ROR2 gene is associated with risk of non-syndromic cleft palate in an Asian population.

Non-syndromic orofacial clefts are among the most common structural human birth defects and can have lifelong adverse influence on patients, families and society. In etiologic studies, orofacial clefts are often classified as cleft lip with or without cleft palate (CL/P) and cleft palate (CP) alone due to their distinct developmental origins, epidemiological characteristics, as well as the evidence that they do not typically segregate in the same family.1 Many genes are involved in altering susceptible risk to CL/P and CP.2,3 However, the complex and heterogeneous etiology remains largely undefined.
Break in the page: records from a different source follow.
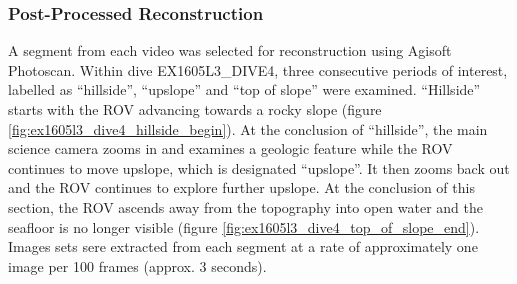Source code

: \documentclass[letterpaper,12pt]{article}
\begin{document}
\subsubsection{Post-Processed Reconstruction}

A segment from each video was selected for reconstruction using Agisoft Photoscan.   Within dive EX1605L3\_DIVE4, three consecutive periods of interest, labelled as ``hillside'', ``upslope'' and ``top of slope'' were examined.   ``Hillside'' starts with the ROV advancing towards a rocky slope (figure \ref{fig:ex1605l3_dive4_hillside_begin}).  At the conclusion of ``hillside'', the main science camera zooms in and examines a geologic feature while the ROV continues to move upslope, which is designated ``upslope''.  It then zooms back out and the ROV continues to explore further upslope.  At the conclusion of this section, the ROV ascends away from the topography into open water and the seafloor is no longer visible (figure \ref{fig:ex1605l3_dive4_top_of_slope_end}).  Images sets sere extracted from each segment at a rate of approximately one image per 100 frames (approx. 3 seconds).
\end{document}
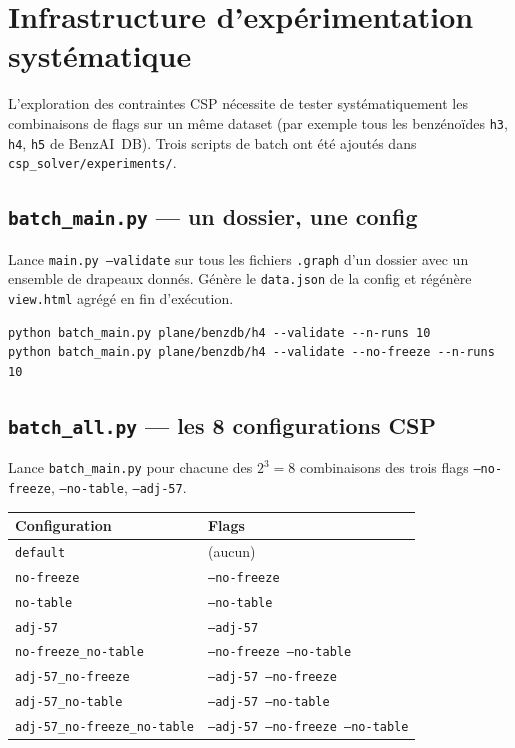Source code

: \section{Infrastructure d'expérimentation systématique}

L'exploration des contraintes CSP nécessite de tester systématiquement les combinaisons de
flags sur un même dataset (par exemple tous les benzénoïdes \texttt{h3}, \texttt{h4},
\texttt{h5} de BenzAI~DB). Trois scripts de batch ont été ajoutés dans
\texttt{csp\_solver/experiments/}.

\subsection{\texttt{batch\_main.py} — un dossier, une config}

Lance \texttt{main.py --validate} sur tous les fichiers \texttt{.graph} d'un dossier avec un
ensemble de drapeaux donnés. Génère le \texttt{data.json} de la config et régénère
\texttt{view.html} agrégé en fin d'exécution.

\begin{lstlisting}[style=benzai]
python batch_main.py plane/benzdb/h4 --validate --n-runs 10
python batch_main.py plane/benzdb/h4 --validate --no-freeze --n-runs 10
\end{lstlisting}

\subsection{\texttt{batch\_all.py} — les 8 configurations CSP}

Lance \texttt{batch\_main.py} pour chacune des $2^3 = 8$ combinaisons des trois flags
\texttt{--no-freeze}, \texttt{--no-table}, \texttt{--adj-57}.

\begin{center}
\begin{tabular}{ll}
  \toprule
  Configuration & Flags \\
  \midrule
  \texttt{default}                       & (aucun) \\
  \texttt{no-freeze}                     & \texttt{--no-freeze} \\
  \texttt{no-table}                      & \texttt{--no-table} \\
  \texttt{adj-57}                        & \texttt{--adj-57} \\
  \texttt{no-freeze\_no-table}           & \texttt{--no-freeze --no-table} \\
  \texttt{adj-57\_no-freeze}             & \texttt{--adj-57 --no-freeze} \\
  \texttt{adj-57\_no-table}              & \texttt{--adj-57 --no-table} \\
  \texttt{adj-57\_no-freeze\_no-table}   & \texttt{--adj-57 --no-freeze --no-table} \\
  \bottomrule
\end{tabular}
\end{center}

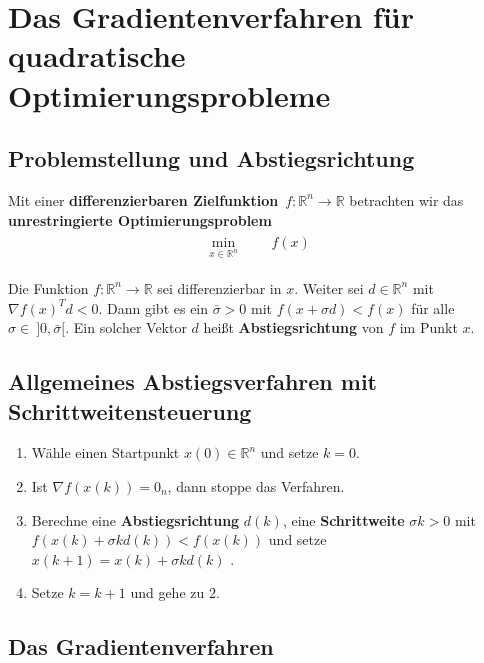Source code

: \chapter{Das Gradientenverfahren für quadratische Optimierungsprobleme}

\section{Problemstellung und Abstiegsrichtung}

Mit einer \textbf{differenzierbaren Zielfunktion}\ $f:\mathbb{R}^n \rightarrow \mathbb{R}$ betrachten wir das \textbf{unrestringierte Optimierungsproblem}
\begin{gather}
\label{eq:P}
\tag{PU}
\begin{aligned}
\min_{x\in \mathbb{R}^n}
& & & f(x)
\end{aligned}
\end{gather}
\begin{Lemma}
	Die Funktion $f:\mathbb{R}^n \rightarrow \mathbb{R}$ sei differenzierbar in $x$. Weiter sei $d \in \mathbb{R}^n$ mit $\nabla f(x)^Td < 0$. Dann gibt es ein $\bar\sigma > 0$ mit $f(x + \sigma d) < f(x)$ f\"ur alle $\sigma \in\ ]0, \bar\sigma [$. Ein solcher Vektor $d$ heißt \textbf{Abstiegsrichtung} von $f$ im Punkt $x$.
\end{Lemma}

\section{Allgemeines Abstiegsverfahren mit Schrittweitensteuerung}

\begin{enumerate}
	\item Wähle einen Startpunkt $x(0) \in \mathbb{R}^n$ und setze $k = 0$.
	\item Ist $\nabla f(x(k)) = 0_n$, dann stoppe das Verfahren.
	\item Berechne eine \textbf{Abstiegsrichtung} $d(k)$, eine \textbf{Schrittweite} $\sigma k > 0$ mit\\
	$f(x(k)+\sigma k d(k)) < f(x(k))$ und setze $x(k+1) = x(k) + \sigma kd(k)$ .
	\item Setze $k = k + 1$ und gehe zu $2$.
\end{enumerate}

\section{Das Gradientenverfahren}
A multifactorial threshold model of inheritance with multiple, distinct causal genes is often assumed for CL/P,4 and there is no single gene model to explain the strong familial aggregation of CP. The receptor tyrosine kinase-like orphan receptor 2 (ROR2) gene on chromosome 9q22 is a promising candidate for both CL/P and CP. It plays a crucial role in palatal development through mediating Wnt5a signaling in the regulation of directional cell migration and proliferation.5 Defects in this gene can cause the autosomal recessive Robinow syndrome (MIM: 268310), a disorder characterized by skeletal dysplasia with generalized limb bone shortening, segmental defects of the spine, brachydactyly and a dysmorphic facial appearance including cleft lip and palate.6,7 ROR2 mutant mice showed complete cleft palate phenotype.5 In humans, genome-wide linkage scans linked the relevant chromosomal region around 9q22 to CL/P in various populations, although no evidence at genome-wide significant level was shown for markers in the ROR2 gene in subsequent association studies.8-10 To further study its risk for orofacial clefts, here we tested genetic association of the ROR2 gene to both CL/P and CP using 297 CL/P case parent trios from four populations and 82 CP trios from three populations.